Model training procedure

This document will explain how to train model using this codebase. The codebase was modified many times during the competition then it is no so clean as it should be :(

Here I will describe 2 main points:

Data preparation
Model training
Model preparation for submission

Data preparation

Product10k and dev-set

In both cases there was no change in the files from this dataset. Just place them in folder like dataset. My folder structure for these datasets in following:

Product10K
- train
- train.csv
- test
- test_kaggletest.csv

development_test_data
- gallery
- gallery.csv
- queries
- queries.csv

Amazon Review

Note: to get requested files, you need to use gitlab repo with Git LFS installed. The whole repo require > 20 GB.

I decided to use this dataset as from the review dataset we can get product images and user images. Connecting both of them allow to create pairs. The main problem of using such dataset is that not all images from user are correct one (in sense of Visual-Search system). Like they present the detail of product (like 5x zoom) or product was damage.

To filter out this kind of images I decided to implement following pipeline:

extract the embedding for each image (for both, product and user image)
create all possible pairs product vs user and calculate cosine similarity between them
take only these images that mean cosine similarity value > TH (I've chosen 0.6 and 0.5)
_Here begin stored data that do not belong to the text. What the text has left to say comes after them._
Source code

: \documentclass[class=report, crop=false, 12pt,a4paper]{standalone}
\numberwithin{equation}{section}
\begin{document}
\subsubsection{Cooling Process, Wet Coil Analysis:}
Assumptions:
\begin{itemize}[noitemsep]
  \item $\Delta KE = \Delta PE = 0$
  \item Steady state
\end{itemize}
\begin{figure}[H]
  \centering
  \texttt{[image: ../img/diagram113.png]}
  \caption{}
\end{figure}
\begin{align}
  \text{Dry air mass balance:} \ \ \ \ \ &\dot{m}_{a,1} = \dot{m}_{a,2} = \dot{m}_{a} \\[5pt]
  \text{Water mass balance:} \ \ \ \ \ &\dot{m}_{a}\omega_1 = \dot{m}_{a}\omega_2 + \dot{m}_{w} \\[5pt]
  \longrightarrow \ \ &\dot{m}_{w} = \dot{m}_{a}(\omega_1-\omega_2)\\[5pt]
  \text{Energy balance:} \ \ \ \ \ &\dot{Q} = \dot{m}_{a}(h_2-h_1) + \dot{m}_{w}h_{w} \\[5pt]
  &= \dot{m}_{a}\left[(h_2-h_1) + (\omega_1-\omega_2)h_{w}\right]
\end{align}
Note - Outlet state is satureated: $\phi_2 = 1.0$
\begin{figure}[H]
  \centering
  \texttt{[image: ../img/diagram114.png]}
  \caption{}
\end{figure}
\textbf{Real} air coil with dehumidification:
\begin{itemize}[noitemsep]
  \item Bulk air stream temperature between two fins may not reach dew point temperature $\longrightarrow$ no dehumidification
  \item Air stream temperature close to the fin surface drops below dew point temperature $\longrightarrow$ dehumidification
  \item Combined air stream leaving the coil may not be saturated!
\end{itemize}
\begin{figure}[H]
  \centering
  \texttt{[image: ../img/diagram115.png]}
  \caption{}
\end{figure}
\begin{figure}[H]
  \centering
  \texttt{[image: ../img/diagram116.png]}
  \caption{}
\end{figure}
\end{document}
Such pipeline enabled my to create dataset of ~400k images for 0.6(dataset/amazon_review_mean_06_full_images.csv) and 800k for 0.5 (dataset/amazon_review_mean_05_full_images.csv).

Run:

cat dataset/images_mean_50k_800.parta* > images_mean_50k_800.tar
tar -xf images_mean_50k_800.tar

to get prepared dataset.

Folder structure:

Amazon-review
- amazon_review_mean_05_full_images.csv
- amazon_review_mean_06_full_images.csv
- images_mean_50k

How I created dataset

In dataset/dataset_creation_steps there is 4 scripts which I used to prepare dataset.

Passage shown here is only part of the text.